The researchers in Shen’s group want to inspire future efforts in disciplines as diverse as microbiology, biotechnology, organic chemistry, and medicinal chemistry by studying how Nature creates natural products. Meng and Andrew Steele, PhD, study coauthors, remembered the moment they realized they’d made it.

“We had been working tirelessly to make unstable persulfides. They degrade into smelly hydrogen sulfide, so the first time that we smelled rotten eggs we knew that we had made a breakthrough,” Steele says.

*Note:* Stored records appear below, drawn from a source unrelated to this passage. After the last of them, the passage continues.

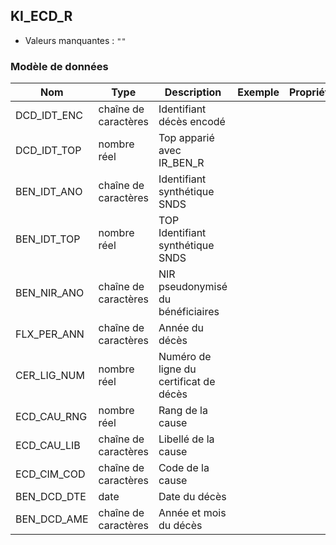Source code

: ## KI_ECD_R

- Valeurs manquantes : `""`

### Modèle de données

|Nom|Type|Description|Exemple|Propriétés|
|-|-|-|-|-|
|DCD_IDT_ENC|chaîne de caractères|Identifiant décès encodé|||
|DCD_IDT_TOP|nombre réel|Top apparié avec IR_BEN_R|||
|BEN_IDT_ANO|chaîne de caractères|Identifiant synthétique SNDS|||
|BEN_IDT_TOP|nombre réel|TOP Identifiant synthétique SNDS|||
|BEN_NIR_ANO|chaîne de caractères|NIR pseudonymisé du bénéficiaires|||
|FLX_PER_ANN|chaîne de caractères|Année du décès|||
|CER_LIG_NUM|nombre réel|Numéro de ligne du certificat de décès|||
|ECD_CAU_RNG|nombre réel|Rang de la cause|||
|ECD_CAU_LIB|chaîne de caractères|Libellé de la cause|||
|ECD_CIM_COD|chaîne de caractères|Code de la cause|||
|BEN_DCD_DTE|date|Date du décès|||
|BEN_DCD_AME|chaîne de caractères|Année et mois du décès|||
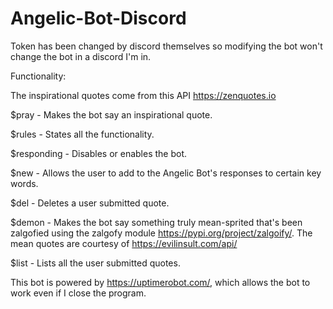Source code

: # Angelic-Bot-Discord
Token has been changed by discord themselves so modifying the bot won't change the bot in a discord I'm in. 

Functionality:

The inspirational quotes come from this API https://zenquotes.io

$pray - Makes the bot say an inspirational quote.

$rules - States all the functionality.

$responding - Disables or enables the bot.

$new - Allows the user to add to the Angelic Bot's responses to certain key words.

$del - Deletes a user submitted quote.

$demon - Makes the bot say something truly mean-sprited that's been zalgofied using the zalgofy module https://pypi.org/project/zalgoify/. 
The mean quotes are courtesy of https://evilinsult.com/api/

$list - Lists all the user submitted quotes.

This bot is powered by https://uptimerobot.com/, which allows the bot to work even if I close the program. 

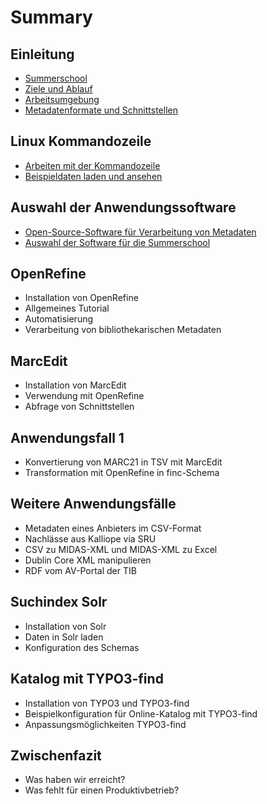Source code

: # Summary

## Einleitung

* [Summerschool](README.md)
* [Ziele und Ablauf](ziele-und-ablauf.md)
* [Arbeitsumgebung](arbeitsumgebung.md)
* [Metadatenformate und Schnittstellen](metadatenformate-und-schnittstellen.md)

## Linux Kommandozeile

* [Arbeiten mit der Kommandozeile](arbeiten-mit-der-kommandozeile.md)
* [Beispieldaten laden und ansehen](beispieldaten-laden-und-ansehen.md)

## Auswahl der Anwendungssoftware

* [Open-Source-Software für Verarbeitung von Metadaten](auswahl-der-anwendungssoftware/open-source-software-fur-verarbeitung-von-metadaten.md)
* [Auswahl der Software für die Summerschool](auswahl-der-anwendungssoftware/auswahl-der-software-fur-die-summerschool.md)

## OpenRefine

* Installation von OpenRefine
* Allgemeines Tutorial
* Automatisierung
* Verarbeitung von bibliothekarischen Metadaten

## MarcEdit

* Installation von MarcEdit
* Verwendung mit OpenRefine
* Abfrage von Schnittstellen

## Anwendungsfall 1

* Konvertierung von MARC21 in TSV mit MarcEdit
* Transformation mit OpenRefine in finc-Schema

## Weitere Anwendungsfälle

* Metadaten eines Anbieters im CSV-Format
* Nachlässe aus Kalliope via SRU
* CSV zu MIDAS-XML und MIDAS-XML zu Excel
* Dublin Core XML manipulieren
* RDF vom AV-Portal der TIB

## Suchindex Solr

* Installation von Solr
* Daten in Solr laden
* Konfiguration des Schemas

## Katalog mit TYPO3-find

* Installation von TYPO3 und TYPO3-find
* Beispielkonfiguration für Online-Katalog mit TYPO3-find
* Anpassungsmöglichkeiten TYPO3-find

## Zwischenfazit

* Was haben wir erreicht?
* Was fehlt für einen Produktivbetrieb?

Soon after, they identified the thiocysteine lyases, a previously unknown family of enzymes that nature employs to create persulfides, which are used as essential intermediates in the production of the whole leinamycin family of natural compounds. According to Edward Kalkreuter, PhD, a co-author on the study, “the natural goods collection has been the key to their success.”

“While traditionally only one biosynthetic pathway could be studied at a time, our strain collection now allows us to discover evolutionarily related families, thereby comparing and evaluating many similar pathways at once,” he adds.

They go on to say that the enzymes that enable persulfide production are expected to have a wide range of possible uses in the future.

“Persulfides have been found in numerous fundamental and disease-related biochemical systems, but the field of synthetic chemistry has only a few specialized methods at its disposal to generate them,” Steele says. “We found nature has provided us with a solution to tackle this problem.”

According to the researchers, the new finding expands the toolkit needed to build sulfur-containing compounds and paves the door for synthetic biologists to create whole new classes of molecules that will have an influence on chemistry, biology, and medicine.

“I tell my students if you want to discover something, find how nature does it, that can present a solution,” Shen says.

In addition to Shen, Meng, Steele and Kalkreuter, the other authors of the study, “Thiocysteine lyases as polyketide synthase domains installing hydropersulfide into natural products and a hydropersulfide methyltransferase,” include Wei Yan, Guohui Pan, Yu-Chen Liu and Zhengren Xu, all of Scripps Research in Jupiter, Florida.

Funding for the study was provided by the National Institutes of Health, (GM134954). A.D.S. and E.K. are supported in part by NIH Postdoctoral fellowships (GM133114 and GM134688). W.Y. is supported in part by the Nanjing Agricultural University, Nanjing, China, and a scholarship from the Chinese Scholarship Council.